All entries should be copied exactly; the pictures stay out.

▸ Provided data
++++

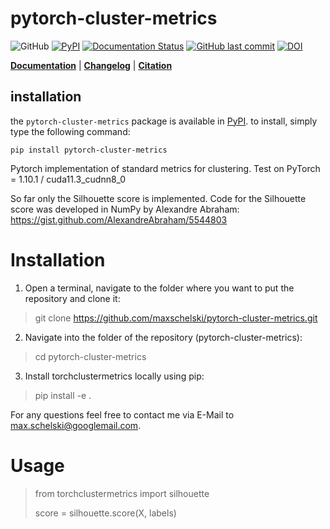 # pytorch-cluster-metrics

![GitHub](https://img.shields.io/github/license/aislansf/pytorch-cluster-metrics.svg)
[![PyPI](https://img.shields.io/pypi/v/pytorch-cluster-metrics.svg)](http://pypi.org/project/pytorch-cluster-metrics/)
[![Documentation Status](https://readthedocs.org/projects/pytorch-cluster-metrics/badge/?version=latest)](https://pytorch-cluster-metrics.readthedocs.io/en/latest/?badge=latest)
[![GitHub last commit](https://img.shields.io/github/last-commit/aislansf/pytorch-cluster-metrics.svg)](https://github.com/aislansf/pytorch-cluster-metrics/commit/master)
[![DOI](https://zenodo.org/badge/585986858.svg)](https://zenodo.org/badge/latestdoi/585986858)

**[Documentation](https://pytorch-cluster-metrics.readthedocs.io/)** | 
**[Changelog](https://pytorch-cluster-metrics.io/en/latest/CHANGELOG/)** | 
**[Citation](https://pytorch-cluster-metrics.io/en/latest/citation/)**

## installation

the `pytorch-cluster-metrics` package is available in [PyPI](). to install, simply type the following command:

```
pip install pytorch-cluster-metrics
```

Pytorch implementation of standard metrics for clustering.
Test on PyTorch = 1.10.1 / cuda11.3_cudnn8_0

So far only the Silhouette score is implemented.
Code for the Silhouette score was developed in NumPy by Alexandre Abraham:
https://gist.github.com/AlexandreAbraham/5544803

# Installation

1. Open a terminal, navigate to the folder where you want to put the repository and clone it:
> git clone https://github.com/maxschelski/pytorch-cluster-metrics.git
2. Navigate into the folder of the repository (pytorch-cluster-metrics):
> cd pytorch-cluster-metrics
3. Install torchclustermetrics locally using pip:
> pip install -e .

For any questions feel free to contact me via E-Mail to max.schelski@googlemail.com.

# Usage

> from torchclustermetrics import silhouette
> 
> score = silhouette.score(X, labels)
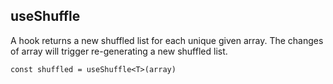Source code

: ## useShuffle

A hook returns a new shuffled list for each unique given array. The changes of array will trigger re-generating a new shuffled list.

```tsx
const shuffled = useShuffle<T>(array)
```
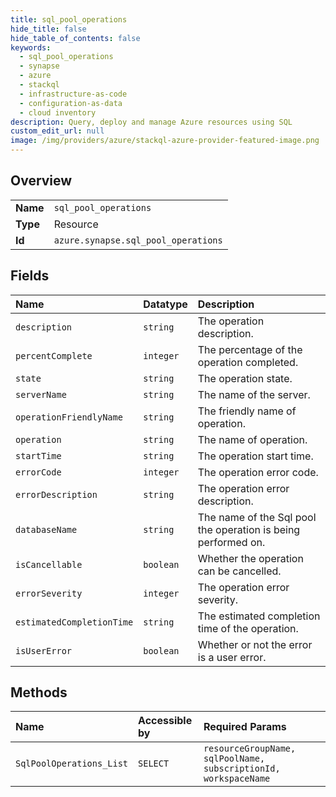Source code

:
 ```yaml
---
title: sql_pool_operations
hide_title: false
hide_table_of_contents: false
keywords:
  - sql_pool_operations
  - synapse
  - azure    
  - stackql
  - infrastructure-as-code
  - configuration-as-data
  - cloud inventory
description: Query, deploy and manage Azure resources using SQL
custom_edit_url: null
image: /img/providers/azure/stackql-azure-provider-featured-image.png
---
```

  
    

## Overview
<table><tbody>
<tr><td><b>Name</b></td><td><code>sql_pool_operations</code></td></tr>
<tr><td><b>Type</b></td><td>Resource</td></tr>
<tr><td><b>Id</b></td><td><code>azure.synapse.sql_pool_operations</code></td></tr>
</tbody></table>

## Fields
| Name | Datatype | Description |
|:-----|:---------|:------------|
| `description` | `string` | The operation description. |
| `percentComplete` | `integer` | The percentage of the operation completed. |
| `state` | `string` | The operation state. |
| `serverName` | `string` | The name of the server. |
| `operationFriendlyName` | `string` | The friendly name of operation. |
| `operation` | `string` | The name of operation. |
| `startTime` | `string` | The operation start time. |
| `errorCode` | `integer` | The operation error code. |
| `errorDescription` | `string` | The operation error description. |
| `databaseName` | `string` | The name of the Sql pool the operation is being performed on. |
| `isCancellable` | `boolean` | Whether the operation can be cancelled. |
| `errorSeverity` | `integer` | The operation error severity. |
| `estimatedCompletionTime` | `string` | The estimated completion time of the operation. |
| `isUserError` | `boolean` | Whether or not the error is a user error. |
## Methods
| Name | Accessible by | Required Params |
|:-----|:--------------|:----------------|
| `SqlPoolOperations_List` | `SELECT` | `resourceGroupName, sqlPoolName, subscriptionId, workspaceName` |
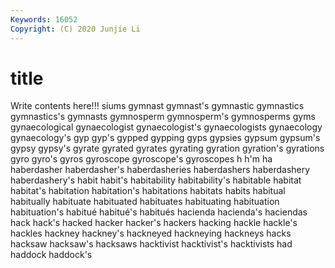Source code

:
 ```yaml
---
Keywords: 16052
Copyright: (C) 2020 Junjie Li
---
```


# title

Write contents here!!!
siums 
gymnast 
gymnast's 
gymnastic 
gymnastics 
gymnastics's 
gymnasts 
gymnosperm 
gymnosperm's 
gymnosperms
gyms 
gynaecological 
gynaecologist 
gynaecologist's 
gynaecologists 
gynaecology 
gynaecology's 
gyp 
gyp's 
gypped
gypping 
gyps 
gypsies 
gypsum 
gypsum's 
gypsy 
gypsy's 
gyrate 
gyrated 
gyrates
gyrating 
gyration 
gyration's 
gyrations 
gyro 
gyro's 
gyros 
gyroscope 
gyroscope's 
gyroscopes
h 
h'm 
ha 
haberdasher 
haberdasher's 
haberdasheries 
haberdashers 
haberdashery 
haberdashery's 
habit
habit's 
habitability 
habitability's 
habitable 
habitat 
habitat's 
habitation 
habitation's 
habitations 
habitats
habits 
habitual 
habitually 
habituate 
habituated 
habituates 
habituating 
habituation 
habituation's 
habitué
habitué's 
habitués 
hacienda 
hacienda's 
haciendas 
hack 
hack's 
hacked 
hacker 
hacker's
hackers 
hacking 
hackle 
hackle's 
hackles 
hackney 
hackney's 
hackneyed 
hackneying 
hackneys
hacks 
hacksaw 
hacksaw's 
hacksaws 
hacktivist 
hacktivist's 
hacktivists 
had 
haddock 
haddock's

++++

▸ Result
 # pytorch-cluster-metrics

![GitHub](https://img.shields.io/github/license/aislansf/pytorch-cluster-metrics.svg)
[![PyPI](https://img.shields.io/pypi/v/pytorch-cluster-metrics.svg)](http://pypi.org/project/pytorch-cluster-metrics/)
[![Documentation Status](https://readthedocs.org/projects/pytorch-cluster-metrics/badge/?version=latest)](https://pytorch-cluster-metrics.readthedocs.io/en/latest/?badge=latest)
[![GitHub last commit](https://img.shields.io/github/last-commit/aislansf/pytorch-cluster-metrics.svg)](https://github.com/aislansf/pytorch-cluster-metrics/commit/master)
[![DOI](https://zenodo.org/badge/585986858.svg)](https://zenodo.org/badge/latestdoi/585986858)

**[Documentation](https://pytorch-cluster-metrics.readthedocs.io/)** | 
**[Changelog](https://pytorch-cluster-metrics.io/en/latest/CHANGELOG/)** | 
**[Citation](https://pytorch-cluster-metrics.io/en/latest/citation/)**

## installation

the `pytorch-cluster-metrics` package is available in [PyPI](). to install, simply type the following command:

```
pip install pytorch-cluster-metrics
```

Pytorch implementation of standard metrics for clustering.
Test on PyTorch = 1.10.1 / cuda11.3_cudnn8_0

So far only the Silhouette score is implemented.
Code for the Silhouette score was developed in NumPy by Alexandre Abraham:
https://gist.github.com/AlexandreAbraham/5544803

# Installation

1. Open a terminal, navigate to the folder where you want to put the repository and clone it:
> git clone https://github.com/maxschelski/pytorch-cluster-metrics.git
2. Navigate into the folder of the repository (pytorch-cluster-metrics):
> cd pytorch-cluster-metrics
3. Install torchclustermetrics locally using pip:
> pip install -e .

For any questions feel free to contact me via E-Mail to max.schelski@googlemail.com.

# Usage

> from torchclustermetrics import silhouette
> 
> score = silhouette.score(X, labels)
Source code

: ## useShuffle

A hook returns a new shuffled list for each unique given array. The changes of array will trigger re-generating a new shuffled list.

```tsx
const shuffled = useShuffle<T>(array)
```
Source code

:
 ```yaml
---
title: sql_pool_operations
hide_title: false
hide_table_of_contents: false
keywords:
  - sql_pool_operations
  - synapse
  - azure    
  - stackql
  - infrastructure-as-code
  - configuration-as-data
  - cloud inventory
description: Query, deploy and manage Azure resources using SQL
custom_edit_url: null
image: /img/providers/azure/stackql-azure-provider-featured-image.png
---
```

  
    

## Overview
<table><tbody>
<tr><td><b>Name</b></td><td><code>sql_pool_operations</code></td></tr>
<tr><td><b>Type</b></td><td>Resource</td></tr>
<tr><td><b>Id</b></td><td><code>azure.synapse.sql_pool_operations</code></td></tr>
</tbody></table>

## Fields
| Name | Datatype | Description |
|:-----|:---------|:------------|
| `description` | `string` | The operation description. |
| `percentComplete` | `integer` | The percentage of the operation completed. |
| `state` | `string` | The operation state. |
| `serverName` | `string` | The name of the server. |
| `operationFriendlyName` | `string` | The friendly name of operation. |
| `operation` | `string` | The name of operation. |
| `startTime` | `string` | The operation start time. |
| `errorCode` | `integer` | The operation error code. |
| `errorDescription` | `string` | The operation error description. |
| `databaseName` | `string` | The name of the Sql pool the operation is being performed on. |
| `isCancellable` | `boolean` | Whether the operation can be cancelled. |
| `errorSeverity` | `integer` | The operation error severity. |
| `estimatedCompletionTime` | `string` | The estimated completion time of the operation. |
| `isUserError` | `boolean` | Whether or not the error is a user error. |
## Methods
| Name | Accessible by | Required Params |
|:-----|:--------------|:----------------|
| `SqlPoolOperations_List` | `SELECT` | `resourceGroupName, sqlPoolName, subscriptionId, workspaceName` |
Source code

:
 ```yaml
---
Keywords: 16052
Copyright: (C) 2020 Junjie Li
---
```


# title

Write contents here!!!
siums 
gymnast 
gymnast's 
gymnastic 
gymnastics 
gymnastics's 
gymnasts 
gymnosperm 
gymnosperm's 
gymnosperms
gyms 
gynaecological 
gynaecologist 
gynaecologist's 
gynaecologists 
gynaecology 
gynaecology's 
gyp 
gyp's 
gypped
gypping 
gyps 
gypsies 
gypsum 
gypsum's 
gypsy 
gypsy's 
gyrate 
gyrated 
gyrates
gyrating 
gyration 
gyration's 
gyrations 
gyro 
gyro's 
gyros 
gyroscope 
gyroscope's 
gyroscopes
h 
h'm 
ha 
haberdasher 
haberdasher's 
haberdasheries 
haberdashers 
haberdashery 
haberdashery's 
habit
habit's 
habitability 
habitability's 
habitable 
habitat 
habitat's 
habitation 
habitation's 
habitations 
habitats
habits 
habitual 
habitually 
habituate 
habituated 
habituates 
habituating 
habituation 
habituation's 
habitué
habitué's 
habitués 
hacienda 
hacienda's 
haciendas 
hack 
hack's 
hacked 
hacker 
hacker's
hackers 
hacking 
hackle 
hackle's 
hackles 
hackney 
hackney's 
hackneyed 
hackneying 
hackneys
hacks 
hacksaw 
hacksaw's 
hacksaws 
hacktivist 
hacktivist's 
hacktivists 
had 
haddock 
haddock's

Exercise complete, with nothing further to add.